=== Section Start ===

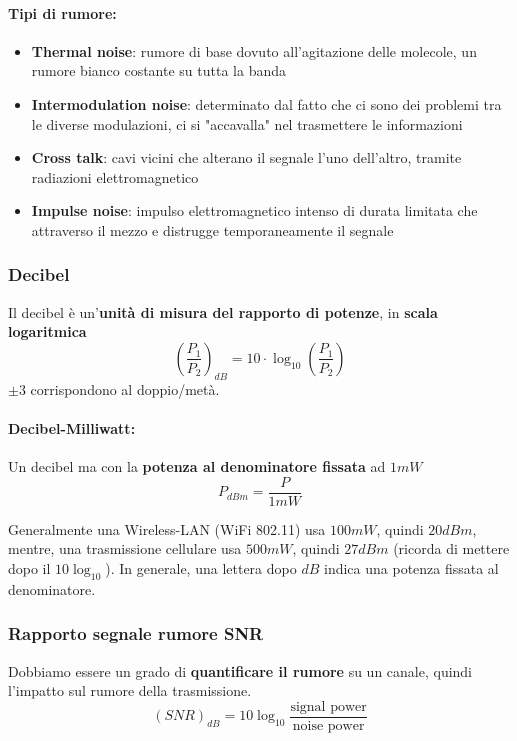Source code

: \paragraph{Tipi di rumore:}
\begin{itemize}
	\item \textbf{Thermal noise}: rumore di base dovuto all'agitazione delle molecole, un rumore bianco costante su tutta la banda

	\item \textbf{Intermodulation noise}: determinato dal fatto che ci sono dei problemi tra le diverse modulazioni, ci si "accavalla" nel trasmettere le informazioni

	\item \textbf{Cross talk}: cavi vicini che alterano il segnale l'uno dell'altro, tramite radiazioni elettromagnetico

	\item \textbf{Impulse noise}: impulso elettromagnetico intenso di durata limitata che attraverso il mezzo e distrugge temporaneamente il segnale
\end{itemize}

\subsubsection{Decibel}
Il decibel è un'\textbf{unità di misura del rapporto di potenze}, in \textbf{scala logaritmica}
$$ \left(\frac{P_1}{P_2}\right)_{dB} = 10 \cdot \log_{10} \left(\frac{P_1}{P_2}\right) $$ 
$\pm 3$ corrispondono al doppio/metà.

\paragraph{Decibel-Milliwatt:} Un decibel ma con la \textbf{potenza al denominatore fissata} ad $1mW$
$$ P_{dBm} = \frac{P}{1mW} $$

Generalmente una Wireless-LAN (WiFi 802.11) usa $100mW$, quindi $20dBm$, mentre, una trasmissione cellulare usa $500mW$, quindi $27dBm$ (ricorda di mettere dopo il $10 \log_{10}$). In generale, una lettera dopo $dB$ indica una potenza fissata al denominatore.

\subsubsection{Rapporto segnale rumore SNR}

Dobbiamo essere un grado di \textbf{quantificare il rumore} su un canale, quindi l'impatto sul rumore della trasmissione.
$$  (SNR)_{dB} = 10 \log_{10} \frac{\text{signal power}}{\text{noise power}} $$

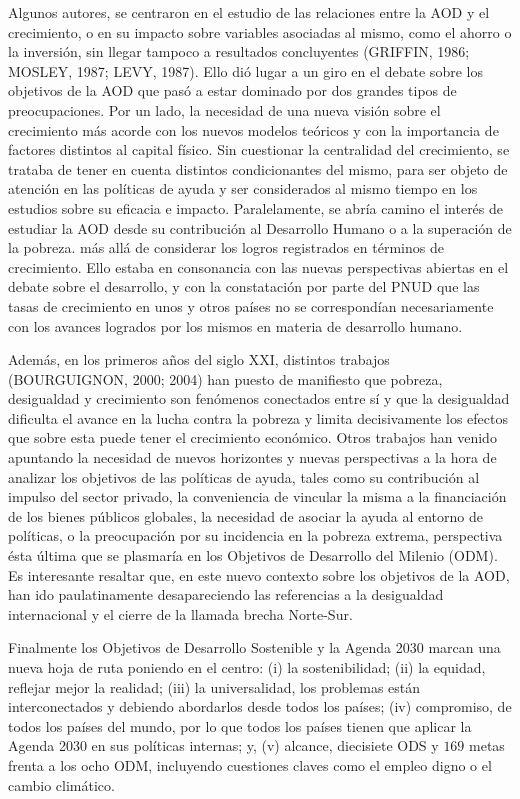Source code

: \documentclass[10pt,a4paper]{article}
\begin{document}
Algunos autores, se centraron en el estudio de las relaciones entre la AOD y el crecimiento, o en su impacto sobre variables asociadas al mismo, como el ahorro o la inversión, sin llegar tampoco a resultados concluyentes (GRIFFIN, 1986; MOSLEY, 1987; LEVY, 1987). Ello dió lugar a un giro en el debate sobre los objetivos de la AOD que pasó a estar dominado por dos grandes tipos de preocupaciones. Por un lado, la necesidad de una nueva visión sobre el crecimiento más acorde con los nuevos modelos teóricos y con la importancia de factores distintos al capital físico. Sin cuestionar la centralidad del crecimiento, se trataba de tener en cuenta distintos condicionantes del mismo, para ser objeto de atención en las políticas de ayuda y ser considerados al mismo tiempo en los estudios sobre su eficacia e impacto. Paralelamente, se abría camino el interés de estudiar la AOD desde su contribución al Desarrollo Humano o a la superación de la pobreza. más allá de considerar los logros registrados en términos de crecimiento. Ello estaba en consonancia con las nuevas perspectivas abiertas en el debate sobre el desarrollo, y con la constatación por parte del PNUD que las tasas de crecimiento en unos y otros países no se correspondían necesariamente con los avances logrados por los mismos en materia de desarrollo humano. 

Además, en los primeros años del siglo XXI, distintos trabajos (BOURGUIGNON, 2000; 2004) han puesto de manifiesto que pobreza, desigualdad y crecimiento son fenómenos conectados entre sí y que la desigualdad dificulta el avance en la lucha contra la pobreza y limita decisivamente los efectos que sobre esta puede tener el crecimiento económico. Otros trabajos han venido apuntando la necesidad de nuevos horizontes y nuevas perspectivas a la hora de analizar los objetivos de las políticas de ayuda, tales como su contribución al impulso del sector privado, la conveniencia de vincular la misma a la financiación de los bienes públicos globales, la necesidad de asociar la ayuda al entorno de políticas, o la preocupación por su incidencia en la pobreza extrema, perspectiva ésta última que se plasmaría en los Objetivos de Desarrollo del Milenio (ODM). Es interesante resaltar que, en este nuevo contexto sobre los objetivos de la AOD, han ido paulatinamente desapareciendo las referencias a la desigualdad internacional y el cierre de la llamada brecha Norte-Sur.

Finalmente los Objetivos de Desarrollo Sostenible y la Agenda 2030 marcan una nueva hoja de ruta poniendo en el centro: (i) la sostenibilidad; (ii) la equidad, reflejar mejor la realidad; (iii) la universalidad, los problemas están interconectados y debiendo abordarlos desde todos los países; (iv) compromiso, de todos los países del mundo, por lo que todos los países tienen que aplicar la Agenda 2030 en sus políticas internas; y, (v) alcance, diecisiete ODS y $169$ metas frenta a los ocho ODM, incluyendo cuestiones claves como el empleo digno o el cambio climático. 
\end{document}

=== Section End ===
=== Section Start ===

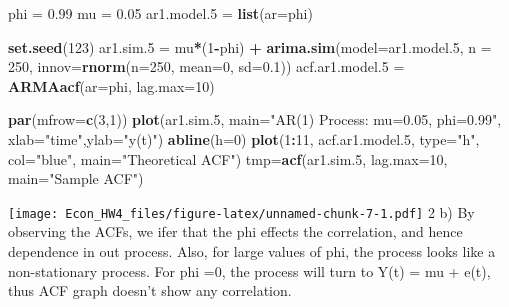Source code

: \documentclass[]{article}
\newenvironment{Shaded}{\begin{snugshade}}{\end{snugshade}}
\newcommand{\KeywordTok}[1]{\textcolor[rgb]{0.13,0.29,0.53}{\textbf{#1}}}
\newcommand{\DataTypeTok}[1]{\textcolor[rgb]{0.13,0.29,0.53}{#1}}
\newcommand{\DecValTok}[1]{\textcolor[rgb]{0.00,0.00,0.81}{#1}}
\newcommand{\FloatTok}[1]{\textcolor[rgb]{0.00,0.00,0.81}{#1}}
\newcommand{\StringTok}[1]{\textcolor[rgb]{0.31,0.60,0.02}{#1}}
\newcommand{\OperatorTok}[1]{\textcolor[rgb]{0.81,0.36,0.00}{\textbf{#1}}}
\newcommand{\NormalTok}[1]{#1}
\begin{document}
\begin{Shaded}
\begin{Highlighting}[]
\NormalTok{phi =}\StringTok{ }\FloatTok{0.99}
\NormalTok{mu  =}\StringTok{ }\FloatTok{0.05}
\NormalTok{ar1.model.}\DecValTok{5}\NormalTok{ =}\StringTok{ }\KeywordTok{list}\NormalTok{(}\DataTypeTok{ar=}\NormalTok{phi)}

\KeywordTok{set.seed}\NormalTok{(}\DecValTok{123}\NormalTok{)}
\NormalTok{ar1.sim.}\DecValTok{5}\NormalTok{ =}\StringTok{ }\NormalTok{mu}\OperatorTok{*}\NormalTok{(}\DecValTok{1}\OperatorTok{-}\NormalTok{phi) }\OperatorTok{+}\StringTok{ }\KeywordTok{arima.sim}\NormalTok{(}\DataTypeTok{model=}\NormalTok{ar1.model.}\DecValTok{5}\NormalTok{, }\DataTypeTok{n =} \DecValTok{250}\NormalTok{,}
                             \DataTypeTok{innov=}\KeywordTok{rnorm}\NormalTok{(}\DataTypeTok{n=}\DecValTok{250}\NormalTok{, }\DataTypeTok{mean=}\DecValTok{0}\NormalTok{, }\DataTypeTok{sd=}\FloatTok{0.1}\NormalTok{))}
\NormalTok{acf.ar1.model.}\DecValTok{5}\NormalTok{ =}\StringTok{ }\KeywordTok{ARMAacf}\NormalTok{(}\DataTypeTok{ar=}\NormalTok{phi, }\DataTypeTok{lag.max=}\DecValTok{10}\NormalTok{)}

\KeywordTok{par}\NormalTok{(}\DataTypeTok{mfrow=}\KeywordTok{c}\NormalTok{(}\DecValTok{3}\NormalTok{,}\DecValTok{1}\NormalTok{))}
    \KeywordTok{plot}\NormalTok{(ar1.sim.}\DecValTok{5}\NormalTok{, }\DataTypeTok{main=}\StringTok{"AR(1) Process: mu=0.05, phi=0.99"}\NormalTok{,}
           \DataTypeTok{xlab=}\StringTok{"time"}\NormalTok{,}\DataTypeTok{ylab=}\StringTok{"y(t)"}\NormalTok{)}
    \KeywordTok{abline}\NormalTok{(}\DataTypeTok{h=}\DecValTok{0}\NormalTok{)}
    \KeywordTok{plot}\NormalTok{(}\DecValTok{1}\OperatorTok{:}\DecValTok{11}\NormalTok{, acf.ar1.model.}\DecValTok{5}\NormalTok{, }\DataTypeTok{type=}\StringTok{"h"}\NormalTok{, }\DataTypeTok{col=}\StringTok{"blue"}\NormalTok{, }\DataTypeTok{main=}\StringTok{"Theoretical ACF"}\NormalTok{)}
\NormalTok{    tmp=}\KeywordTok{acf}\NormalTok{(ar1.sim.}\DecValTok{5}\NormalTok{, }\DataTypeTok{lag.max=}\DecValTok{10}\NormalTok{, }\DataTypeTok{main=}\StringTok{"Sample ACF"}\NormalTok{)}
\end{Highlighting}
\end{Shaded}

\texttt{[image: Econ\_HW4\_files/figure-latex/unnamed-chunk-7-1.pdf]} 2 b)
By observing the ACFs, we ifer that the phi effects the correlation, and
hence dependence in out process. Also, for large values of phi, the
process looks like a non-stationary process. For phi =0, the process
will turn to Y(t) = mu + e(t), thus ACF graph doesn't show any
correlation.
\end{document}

=== Section End ===

§ WORK INSTRUCTIONS
Among the lines of the data, which ones contain the word "main"? Show them.

§ RESULT FOR THIS TASK
    \KeywordTok{plot}\NormalTok{(ar1.sim.}\DecValTok{5}\NormalTok{, }\DataTypeTok{main=}\StringTok{"AR(1) Process: mu=0.05, phi=0.99"}\NormalTok{,}
    \KeywordTok{plot}\NormalTok{(}\DecValTok{1}\OperatorTok{:}\DecValTok{11}\NormalTok{, acf.ar1.model.}\DecValTok{5}\NormalTok{, }\DataTypeTok{type=}\StringTok{"h"}\NormalTok{, }\DataTypeTok{col=}\StringTok{"blue"}\NormalTok{, }\DataTypeTok{main=}\StringTok{"Theoretical ACF"}\NormalTok{)}
\NormalTok{    tmp=}\KeywordTok{acf}\NormalTok{(ar1.sim.}\DecValTok{5}\NormalTok{, }\DataTypeTok{lag.max=}\DecValTok{10}\NormalTok{, }\DataTypeTok{main=}\StringTok{"Sample ACF"}\NormalTok{)}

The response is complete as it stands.